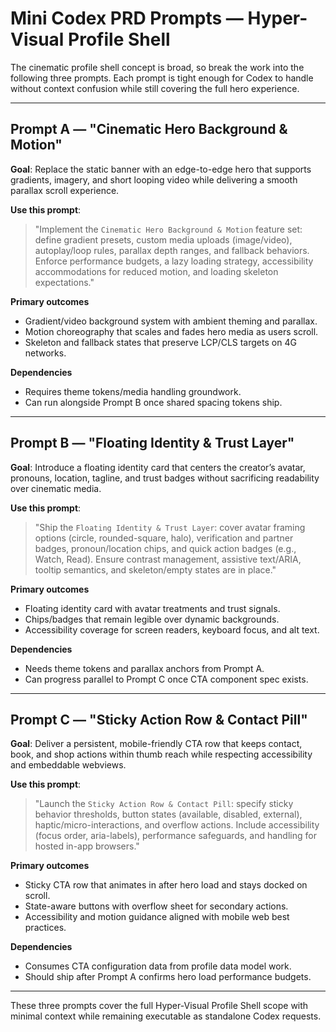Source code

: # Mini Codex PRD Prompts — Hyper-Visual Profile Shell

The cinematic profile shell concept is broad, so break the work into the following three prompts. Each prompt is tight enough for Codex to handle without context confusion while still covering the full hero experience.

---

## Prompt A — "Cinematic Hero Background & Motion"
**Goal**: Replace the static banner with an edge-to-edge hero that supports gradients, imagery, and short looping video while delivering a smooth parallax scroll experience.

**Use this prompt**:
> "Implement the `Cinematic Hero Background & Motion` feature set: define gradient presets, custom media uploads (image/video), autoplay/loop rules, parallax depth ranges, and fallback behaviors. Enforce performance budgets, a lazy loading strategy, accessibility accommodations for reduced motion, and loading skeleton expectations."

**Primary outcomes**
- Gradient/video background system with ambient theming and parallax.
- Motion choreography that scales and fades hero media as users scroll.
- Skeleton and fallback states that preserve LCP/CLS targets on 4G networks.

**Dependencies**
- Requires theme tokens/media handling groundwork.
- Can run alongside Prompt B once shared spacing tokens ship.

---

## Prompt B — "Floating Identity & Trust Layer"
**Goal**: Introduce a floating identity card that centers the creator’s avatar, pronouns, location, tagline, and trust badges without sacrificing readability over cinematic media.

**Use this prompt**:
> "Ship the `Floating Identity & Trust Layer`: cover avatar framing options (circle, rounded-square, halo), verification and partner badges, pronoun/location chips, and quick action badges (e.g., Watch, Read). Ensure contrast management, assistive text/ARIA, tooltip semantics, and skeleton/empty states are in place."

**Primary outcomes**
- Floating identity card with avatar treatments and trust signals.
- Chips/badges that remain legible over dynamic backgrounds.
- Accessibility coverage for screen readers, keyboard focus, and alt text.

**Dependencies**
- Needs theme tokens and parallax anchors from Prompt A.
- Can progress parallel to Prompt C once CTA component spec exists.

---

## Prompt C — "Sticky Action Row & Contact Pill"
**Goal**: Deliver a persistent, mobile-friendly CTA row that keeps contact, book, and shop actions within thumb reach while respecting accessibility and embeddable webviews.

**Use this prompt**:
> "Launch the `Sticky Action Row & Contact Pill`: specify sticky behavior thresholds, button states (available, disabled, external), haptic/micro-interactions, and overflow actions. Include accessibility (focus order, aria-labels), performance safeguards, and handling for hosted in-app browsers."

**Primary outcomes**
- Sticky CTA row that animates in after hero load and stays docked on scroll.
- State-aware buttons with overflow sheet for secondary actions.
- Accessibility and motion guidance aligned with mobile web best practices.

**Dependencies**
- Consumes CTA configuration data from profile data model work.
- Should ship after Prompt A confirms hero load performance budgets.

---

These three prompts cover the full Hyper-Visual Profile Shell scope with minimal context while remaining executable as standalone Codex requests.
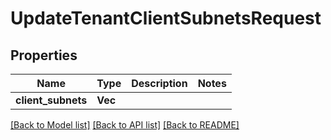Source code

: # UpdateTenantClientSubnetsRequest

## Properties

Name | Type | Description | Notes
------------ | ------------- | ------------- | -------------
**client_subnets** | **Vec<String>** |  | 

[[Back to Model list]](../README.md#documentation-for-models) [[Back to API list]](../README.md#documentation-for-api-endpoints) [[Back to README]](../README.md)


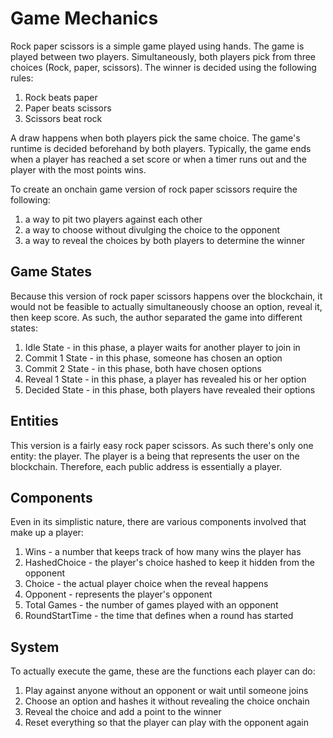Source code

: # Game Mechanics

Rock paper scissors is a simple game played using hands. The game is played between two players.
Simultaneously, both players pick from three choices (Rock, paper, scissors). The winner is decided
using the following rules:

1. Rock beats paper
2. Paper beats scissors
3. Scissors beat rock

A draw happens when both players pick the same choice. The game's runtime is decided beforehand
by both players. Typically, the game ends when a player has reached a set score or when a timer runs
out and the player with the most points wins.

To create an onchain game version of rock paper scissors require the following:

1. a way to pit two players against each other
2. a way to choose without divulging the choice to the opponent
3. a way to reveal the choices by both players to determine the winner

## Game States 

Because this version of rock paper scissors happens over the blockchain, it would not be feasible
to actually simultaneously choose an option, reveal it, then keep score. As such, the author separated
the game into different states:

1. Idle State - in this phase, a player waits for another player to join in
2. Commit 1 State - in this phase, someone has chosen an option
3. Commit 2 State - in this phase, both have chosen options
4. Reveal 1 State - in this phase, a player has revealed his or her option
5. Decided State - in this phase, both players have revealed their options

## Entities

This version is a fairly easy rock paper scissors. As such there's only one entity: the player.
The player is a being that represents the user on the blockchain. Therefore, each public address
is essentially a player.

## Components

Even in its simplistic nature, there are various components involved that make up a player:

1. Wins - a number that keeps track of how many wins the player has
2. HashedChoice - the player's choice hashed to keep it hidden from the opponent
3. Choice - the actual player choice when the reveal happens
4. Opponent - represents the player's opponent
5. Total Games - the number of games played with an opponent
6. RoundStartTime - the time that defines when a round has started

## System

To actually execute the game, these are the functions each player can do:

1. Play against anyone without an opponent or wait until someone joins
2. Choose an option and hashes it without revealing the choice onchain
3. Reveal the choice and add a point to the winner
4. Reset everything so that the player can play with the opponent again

********

TO DO:
Copy exactly, and only, the lines from the first line of the material through the line that contains "## Prompt B", both ends kept; no pictures.

RESPONSE AREA:
Source code

: # Mini Codex PRD Prompts — Hyper-Visual Profile Shell

The cinematic profile shell concept is broad, so break the work into the following three prompts. Each prompt is tight enough for Codex to handle without context confusion while still covering the full hero experience.

---

## Prompt A — "Cinematic Hero Background & Motion"
**Goal**: Replace the static banner with an edge-to-edge hero that supports gradients, imagery, and short looping video while delivering a smooth parallax scroll experience.

**Use this prompt**:
> "Implement the `Cinematic Hero Background & Motion` feature set: define gradient presets, custom media uploads (image/video), autoplay/loop rules, parallax depth ranges, and fallback behaviors. Enforce performance budgets, a lazy loading strategy, accessibility accommodations for reduced motion, and loading skeleton expectations."

**Primary outcomes**
- Gradient/video background system with ambient theming and parallax.
- Motion choreography that scales and fades hero media as users scroll.
- Skeleton and fallback states that preserve LCP/CLS targets on 4G networks.

**Dependencies**
- Requires theme tokens/media handling groundwork.
- Can run alongside Prompt B once shared spacing tokens ship.

---

## Prompt B — "Floating Identity & Trust Layer"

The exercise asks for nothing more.